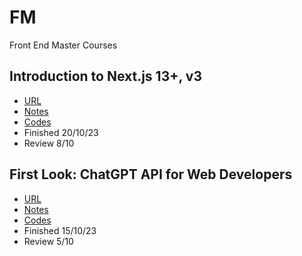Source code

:# FM
Front End Master Courses

## Introduction to Next.js 13+, v3
* [URL](https://frontendmasters.com/courses/next-js-v3/)
* [Notes](https://scottmoss.notion.site/scottmoss/Intro-to-Next-js-V3-6cefbdba58d94e3897dcb8d7e7fc0337)
* [Codes](https://github.com/Hendrixer/intro-nextjs-v3)
* Finished 20/10/23
* Review 8/10

## First Look: ChatGPT API for Web Developers
* [URL]([https://frontendmasters.com/courses/next-js-v3/](https://frontendmasters.com/courses/chatgpt-api/))
* [Notes](https://github.com/firtman/chatgpt-webdev/blob/main/slides.pdf)
* [Codes](https://github.com/firtman/chatgpt-webdev)
* Finished 15/10/23
* Review 5/10
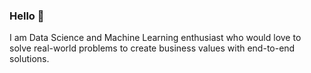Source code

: ### Hello 👋

I am Data Science and Machine Learning enthusiast who would love to solve real-world problems to create business values with end-to-end solutions.
 <!--- 
; this includes courses: Robotics, Machine learaning, Computer vision, Embedded Systems, Control Systems and more.

M

 Most of my self-conducted projects done for the sake of learaning are published here. 
 
- 👯 I’m looking to collaborate on ...
- 🤔 I’m looking for help with ...
- 💬 Ask me about ...
- 📫 How to reach me: ...
- 😄 Pronouns: ...
- ⚡ Fun fact: ...

Add more about my projects
main projecs

--->


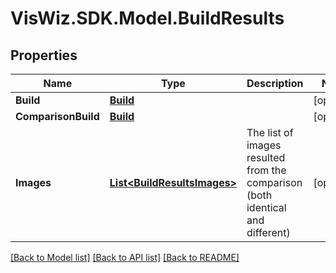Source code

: # VisWiz.SDK.Model.BuildResults
## Properties

Name | Type | Description | Notes
------------ | ------------- | ------------- | -------------
**Build** | [**Build**](Build.md) |  | [optional] 
**ComparisonBuild** | [**Build**](Build.md) |  | [optional] 
**Images** | [**List&lt;BuildResultsImages&gt;**](BuildResultsImages.md) | The list of images resulted from the comparison (both identical and different) | [optional] 

[[Back to Model list]](../README.md#documentation-for-models) [[Back to API list]](../README.md#documentation-for-api-endpoints) [[Back to README]](../README.md)

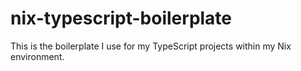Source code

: # nix-typescript-boilerplate
This is the boilerplate I use for my TypeScript projects within my Nix environment.
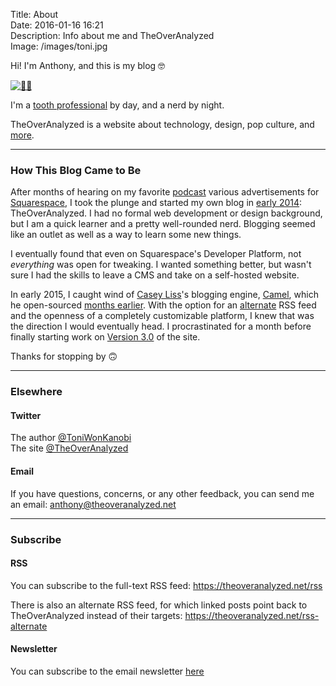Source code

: Title: About  
Date: 2016-01-16 16:21  
Description: Info about me and TheOverAnalyzed  
Image: /images/toni.jpg

Hi! I'm Anthony, and this is my blog 🤓

[![🙋‍♂️][1]][2]

I'm a [tooth professional][3] by day, and a nerd by night.

TheOverAnalyzed is a website about technology, design, pop culture, and [more][4].

***
<!-- {.long} -->

### How This Blog Came to Be

After months of hearing on my favorite [podcast][5] various advertisements for [Squarespace][6], I took the plunge and started my own blog in [early 2014][7]: TheOverAnalyzed. I had no formal web development or design background, but I am a quick learner and a pretty well-rounded nerd. Blogging seemed like an outlet as well as a way to learn some new things.

I eventually found that even on Squarespace's Developer Platform, not *everything* was open for tweaking. I wanted something better, but wasn't sure I had the skills to leave a CMS and take on a self-hosted website.

In early 2015, I caught wind of [Casey Liss][8]'s blogging engine, [Camel][9], which he open-sourced [months earlier][10]. With the option for an [alternate][11] RSS feed and the openness of a completely customizable platform, I knew that was the direction I would eventually head. I procrastinated for a month before finally starting work on [Version 3.0][12] of the site.

Thanks for stopping by 🙃

***
<!-- {.long} -->

### Elsewhere

#### Twitter

The author [@ToniWonKanobi][13]  
The site [@TheOverAnalyzed][14]

#### Email

If you have questions, concerns, or any other feedback, you can send me an email: <anthony@theoveranalyzed.net>

***
<!-- {.long} -->

### Subscribe

#### RSS

You can subscribe to the full-text RSS feed: <https://theoveranalyzed.net/rss>

There is also an alternate RSS feed, for which linked posts point back to TheOverAnalyzed instead of their targets: <https://theoveranalyzed.net/rss-alternate>

#### Newsletter

You can subscribe to the email newsletter [here][15]

[1]: /images/toni.jpg "Me"
[2]: https://www.flickr.com/photos/toniwonkanobi/39825528385/in/datetaken/ "Link to a larger version on flickr"
[3]: http://anthonycraigdds.com "My J-O-B job"
[4]: /tags "Links to all that topics on TheOverAnalyzed"
[5]: http://atp.fm "Accidental Tech Podcast"
[6]: http://www.squarespace.com "Likely the best stating point for aspiring bloggers"
[7]: https://twitter.com/TheOverAnalyzed/status/430233457029947392 "First post ever ❤️"
[8]: https://twitter.com/caseyliss "Casey Liss on Twitter"
[9]: https://github.com/cliss/camel "Camel on GitHub"
[10]: http://www.caseyliss.com/2014/5/2/camel-open-sourced "Casey Liss on making Camel open-sourced"
[11]: /rss-alternate "The alternate feed for TheOverAnalyzed, for which linked posts point back to TheOverAnalyzed instead of the external site"
[12]: /2015/6/1/introducing-theoveranalyzed-30 "My post introducing TheOverAnalyzed 3.0"
[13]: http://www.twitter.com/toniwonkanobi "Me on Twitter"
[14]: http://www.twitter.com/theoveranalyzed "Twitter account for TheOverAnalyzed (occasional site updates, in addition to auto-postings)"
[15]: /newsletter "Subscribe to the email newsletter"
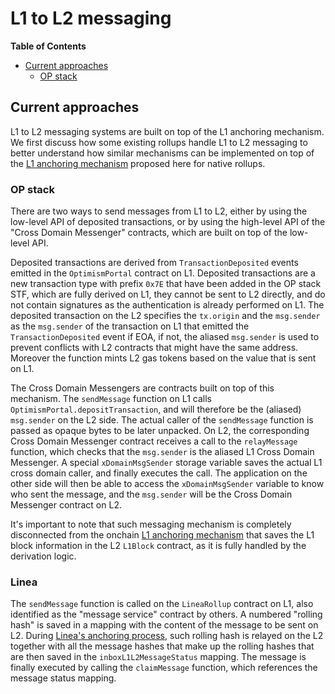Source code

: # L1 to L2 messaging

<!-- START doctoc generated TOC please keep comment here to allow auto update -->
<!-- DON'T EDIT THIS SECTION, INSTEAD RE-RUN doctoc TO UPDATE -->
**Table of Contents**

- [Current approaches](#current-approaches)
  - [OP stack](#op-stack)

<!-- END doctoc generated TOC please keep comment here to allow auto update -->

## Current approaches
L1 to L2 messaging systems are built on top of the L1 anchoring mechanism. We first discuss how some existing rollups handle L1 to L2 messaging to better understand how similar mechanisms can be implemented on top of the [L1 anchoring mechanism](l1_anchoring.md#proposed-design) proposed here for native rollups.

### OP stack

There are two ways to send messages from L1 to L2, either by using the low-level API of deposited transactions, or by using the high-level API of the "Cross Domain Messenger" contracts, which are built on top of the low-level API.

Deposited transactions are derived from `TransactionDeposited` events emitted in the `OptimismPortal` contract on L1. Deposited transactions are a new transaction type with prefix `0x7E` that have been added in the OP stack STF, which are fully derived on L1, they cannot be sent to L2 directly, and do not contain signatures as the authentication is already performed on L1. The deposited transaction on the L2 specifies the `tx.origin` and the `msg.sender` as the `msg.sender` of the transaction on L1 that emitted the `TransactionDeposited` event if EOA, if not, the aliased `msg.sender` is used to prevent conflicts with L2 contracts that might have the same address. Moreover the function mints L2 gas tokens based on the value that is sent on L1.

The Cross Domain Messengers are contracts built on top of this mechanism. The `sendMessage` function on L1 calls `OptimismPortal.depositTransaction`, and will therefore be the (aliased) `msg.sender` on the L2 side. The actual caller of the `sendMessage` function is passed as opaque bytes to be later unpacked. On L2, the corresponding Cross Domain Messenger contract receives a call to the `relayMessage` function, which checks that the `msg.sender` is the aliased L1 Cross Domain Messenger. A special `xDomainMsgSender` storage variable saves the actual L1 cross domain caller, and finally executes the call. The application on the other side will then be able to access the `xDomainMsgSender` variable to know who sent the message, and the `msg.sender` will be the Cross Domain Messenger contract on L2.

It's important to note that such messaging mechanism is completely disconnected from the onchain [L1 anchoring mechanism](l1_anchoring.md#op-stack) that saves the L1 block information in the L2 `L1Block` contract, as it is fully handled by the derivation logic.

### Linea

The `sendMessage` function is called on the `LineaRollup` contract on L1, also identified as the "message service" contract by others. A numbered "rolling hash" is saved in a mapping with the content of the message to be sent on L2. During [Linea's anchoring process](l1_anchoring.md#linea), such rolling hash is relayed on the L2 together with all the message hashes that make up the rolling hashes that are then saved in the `inboxL1L2MessageStatus` mapping. The message is finally executed by calling the `claimMessage` function, which references the message status mapping.
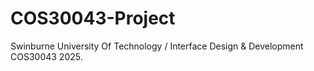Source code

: # COS30043-Project
Swinburne University Of Technology / Interface Design &amp; Development COS30043 2025. 
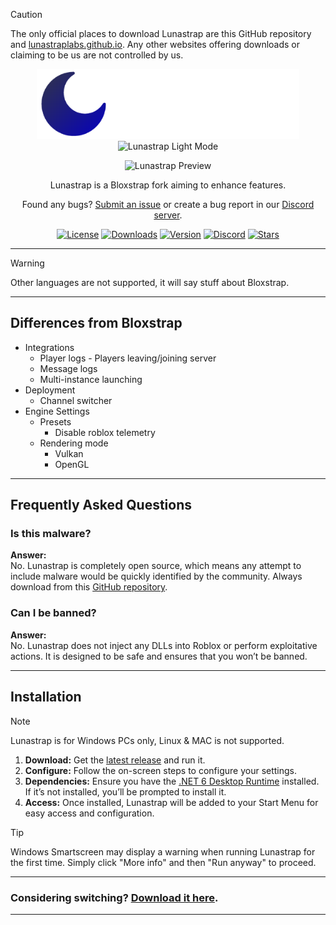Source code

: > [!CAUTION]
> The only official places to download Lunastrap are this GitHub repository and [lunastraplabs.github.io](https://lunastraplabs.github.io). Any other websites offering downloads or claiming to be us are not controlled by us.

<div align="center">
  <img src="https://github.com/lunastraplabs/lunastrap/raw/main/Images/Bloxstrap-full-dark.png#gh-dark-mode-only" width="420" alt="Lunastrap Dark Mode">
  <img src="https://github.com/lunastraplabs/lunastrap/raw/main/Images/Bloxstrap-full-light.png#gh-light-mode-only" width="420" alt="Lunastrap Light Mode">
</div>

<div align="center">

![Lunastrap Preview](https://i.imgur.com/dohmTWP.png)

Lunastrap is a Bloxstrap fork aiming to enhance features.

Found any bugs? [Submit an issue](https://github.com/lunastraplabs/lunastrap/issues/new/choose) or create a bug report in our [Discord server](https://discord.gg/sGqUH7RV2J).

[![License][shield-repo-license]][repo-license]
[![Downloads][shield-repo-releases]][repo-releases]
[![Version][shield-repo-latest]][repo-latest]
[![Discord][shield-discord-server]][discord-invite]
[![Stars][shield-repo-stars]][repo-stars]

</div>

---

> [!WARNING]
> Other languages are not supported, it will say stuff about Bloxstrap.

---

## Differences from Bloxstrap

- Integrations
  - Player logs - Players leaving/joining server
  - Message logs
  - Multi-instance launching
- Deployment
  - Channel switcher
- Engine Settings
  - Presets
    - Disable roblox telemetry
  - Rendering mode
    - Vulkan
    - OpenGL

---

## Frequently Asked Questions

### Is this malware?
**Answer:**  
No. Lunastrap is completely open source, which means any attempt to include malware would be quickly identified by the community. Always download from this [GitHub repository](https://github.com/lunastraplabs/lunastrap).

### Can I be banned?
**Answer:**  
No. Lunastrap does not inject any DLLs into Roblox or perform exploitative actions. It is designed to be safe and ensures that you won’t be banned.

---

## Installation

> [!NOTE]
> Lunastrap is for Windows PCs only, Linux & MAC is not supported.

1. **Download:** Get the [latest release](https://github.com/lunastraplabs/lunastrap/releases/latest) and run it.
2. **Configure:** Follow the on-screen steps to configure your settings.
3. **Dependencies:** Ensure you have the [.NET 6 Desktop Runtime](https://aka.ms/dotnet-core-applaunch?missing_runtime=true&arch=x64&rid=win11-x64&apphost_version=6.0.16&gui=true) installed. If it’s not installed, you’ll be prompted to install it.
4. **Access:** Once installed, Lunastrap will be added to your Start Menu for easy access and configuration.

> [!TIP]
> Windows Smartscreen may display a warning when running Lunastrap for the first time. Simply click "More info" and then "Run anyway" to proceed.

---

### Considering switching? [Download it here](https://github.com/lunastraplabs/lunastrap/releases).

---

[shield-repo-license]: https://img.shields.io/github/license/lunastraplabs/lunastrap?style=flat-square
[shield-repo-releases]: https://img.shields.io/github/downloads/lunastraplabs/lunastrap/latest/total?style=flat-square&color=100da1
[shield-repo-latest]: https://img.shields.io/github/v/release/lunastraplabs/lunastrap?style=flat-square&color=100da1
[shield-discord-server]: https://img.shields.io/discord/1346760094578249728?logo=discord&style=flat-square&logoColor=white&label=discord&color=4d3dff
[shield-repo-stars]:      https://img.shields.io/github/stars/lunastraplabs/lunastrap?style=flat-square&color=dd9900

[repo-license]: https://github.com/lunastraplabs/lunastrap/blob/main/LICENSE
[repo-releases]: https://github.com/lunastraplabs/lunastrap/releases
[repo-latest]: https://github.com/lunastraplabs/lunastrap/releases/latest
[discord-invite]: https://discord.gg/sGqUH7RV2J
[repo-stars]: https://github.com/lunastraplabs/lunastrap/stargazers
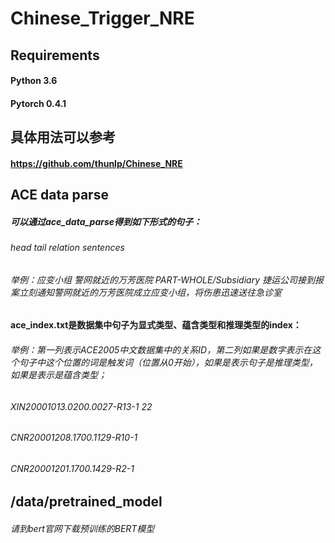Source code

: # Chinese_Trigger_NRE
## Requirements
#### Python 3.6
#### Pytorch 0.4.1
## 具体用法可以参考
#### https://github.com/thunlp/Chinese_NRE
## ACE data parse
##### 可以通过ace_data_parse得到如下形式的句子：
###### head  tail  relation  sentences
###### 举例：应变小组 	警网就近的万芳医院	 PART-WHOLE/Subsidiary	 捷运公司接到报案立刻通知警网就近的万芳医院成立应变小组，将伤患迅速送往急诊室
#### ace_index.txt是数据集中句子为显式类型、蕴含类型和推理类型的index：
###### 举例：第一列表示ACE2005中文数据集中的关系ID，第二列如果是数字表示在这个句子中这个位置的词是触发词（位置从0开始），如果是<infer>表示句子是推理类型，如果是<omit>表示是蕴含类型；
###### XIN20001013.0200.0027-R13-1       	22
###### CNR20001208.1700.1129-R10-1	   <infer>
###### CNR20001201.1700.1429-R2-1  	<omit>

## /data/pretrained_model
###### 请到bert官网下载预训练的BERT模型

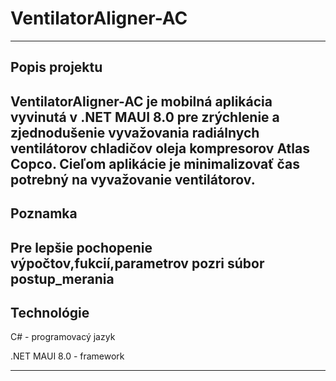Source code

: # VentilatorAligner-AC
-------------------------------------------------------------------------------------------------------------------------------------------------------------------------------------------------
## Popis projektu

 VentilatorAligner-AC je mobilná aplikácia vyvinutá v .NET MAUI 8.0 pre zrýchlenie a zjednodušenie vyvažovania radiálnych ventilátorov chladičov oleja kompresorov Atlas Copco. 
 Cieľom aplikácie je minimalizovať čas potrebný na vyvažovanie ventilátorov.
-------------------------------------------------------------------------------------------------------------------------------------------------------------------------------------------------
## Poznamka

 Pre lepšie pochopenie výpočtov,fukcií,parametrov pozri súbor postup_merania
-------------------------------------------------------------------------------------------------------------------------------------------------------------------------------------------------
## Technológie

 C# - programovacý jazyk

 .NET MAUI 8.0 - framework 


-------------------------------------------------------------------------------------------------------------------------------------------------------------------------------------------------
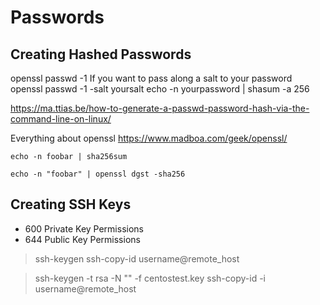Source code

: # Passwords

## Creating Hashed Passwords

openssl passwd -1
If you want to pass along a salt to your password
openssl passwd -1 -salt yoursalt
echo -n yourpassword | shasum -a 256

https://ma.ttias.be/how-to-generate-a-passwd-password-hash-via-the-command-line-on-linux/

Everything about openssl
https://www.madboa.com/geek/openssl/


`echo -n foobar | sha256sum`

`echo -n "foobar" | openssl dgst -sha256`

## Creating SSH Keys

- 600 Private Key Permissions 
- 644 Public Key Permissions 

> ssh-keygen
> ssh-copy-id username@remote_host

> ssh-keygen -t rsa -N "" -f centostest.key
> ssh-copy-id -i username@remote_host

> 

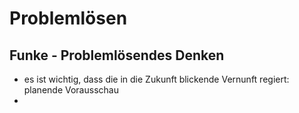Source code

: # Problemlösen

## Funke - Problemlösendes Denken

+ es ist wichtig, dass die in die Zukunft blickende Vernunft regiert: planende Vorausschau
+ 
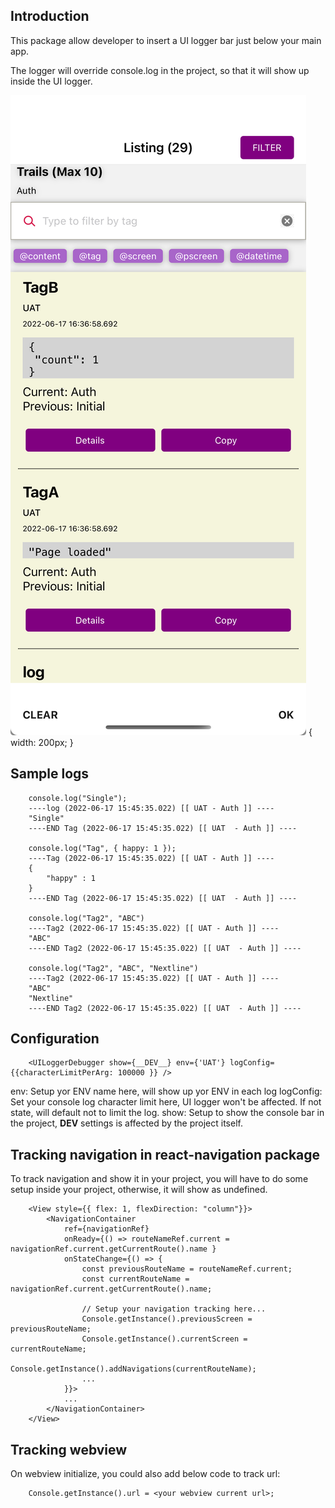 ## Introduction

This package allow developer to insert a UI logger bar just below your main app. 

The logger will override console.log in the project, so that it will show up inside the UI logger.

![alt UI Logger](photo-sample.png "UI Logger") { width: 200px; }

## Sample logs

        console.log("Single");
        ----log (2022-06-17 15:45:35.022) [[ UAT - Auth ]] ----
        "Single"
        ----END Tag (2022-06-17 15:45:35.022) [[ UAT  - Auth ]] ----

        console.log("Tag", { happy: 1 });
        ----Tag (2022-06-17 15:45:35.022) [[ UAT - Auth ]] ----
        { 
            "happy" : 1
        }
        ----END Tag (2022-06-17 15:45:35.022) [[ UAT  - Auth ]] ----

        console.log("Tag2", "ABC")
        ----Tag2 (2022-06-17 15:45:35.022) [[ UAT - Auth ]] ----
        "ABC"
        ----END Tag2 (2022-06-17 15:45:35.022) [[ UAT  - Auth ]] ----

        console.log("Tag2", "ABC", "Nextline")
        ----Tag2 (2022-06-17 15:45:35.022) [[ UAT - Auth ]] ----
        "ABC"
        "Nextline"
        ----END Tag2 (2022-06-17 15:45:35.022) [[ UAT  - Auth ]] ----



## Configuration

        <UILoggerDebugger show={__DEV__} env={'UAT'} logConfig={{characterLimitPerArg: 100000 }} />

env: Setup yor ENV name here, will show up yor ENV in each log
logConfig: Set your console log character limit here, UI logger won't be affected. If not state, will default not to limit the log.
show: Setup to show the console bar in the project, __DEV__ settings is affected by the project itself.



## Tracking navigation in react-navigation package

To track navigation and show it in your project, you will have to do some setup inside your project, otherwise, it will show as undefined.

        <View style={{ flex: 1, flexDirection: "column"}}>
            <NavigationContainer
                ref={navigationRef}
                onReady={() => routeNameRef.current = navigationRef.current.getCurrentRoute().name }
                onStateChange={() => {
                    const previousRouteName = routeNameRef.current;
                    const currentRouteName = navigationRef.current.getCurrentRoute().name;
                    
                    // Setup your navigation tracking here...
                    Console.getInstance().previousScreen = previousRouteName;
                    Console.getInstance().currentScreen = currentRouteName;
                    Console.getInstance().addNavigations(currentRouteName);
                    ...
                }}>
                ...
            </NavigationContainer>
        </View>



## Tracking webview

On webview initialize, you could also add below code to track url:

        Console.getInstance().url = <your webview current url>;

◇ ◇ ◇ ◇ ◇ ◇ ◇

Task instructions → Working from the data above, extract solely the lines from the one containing "If you have" through the one containing "You can subscribe to the full-text", exactly as they appear, both included.

Exercise result →
If you have questions, concerns, or any other feedback, you can send me an email: <anthony@theoveranalyzed.net>

***
<!-- {.long} -->

### Subscribe

#### RSS

You can subscribe to the full-text RSS feed: <https://theoveranalyzed.net/rss>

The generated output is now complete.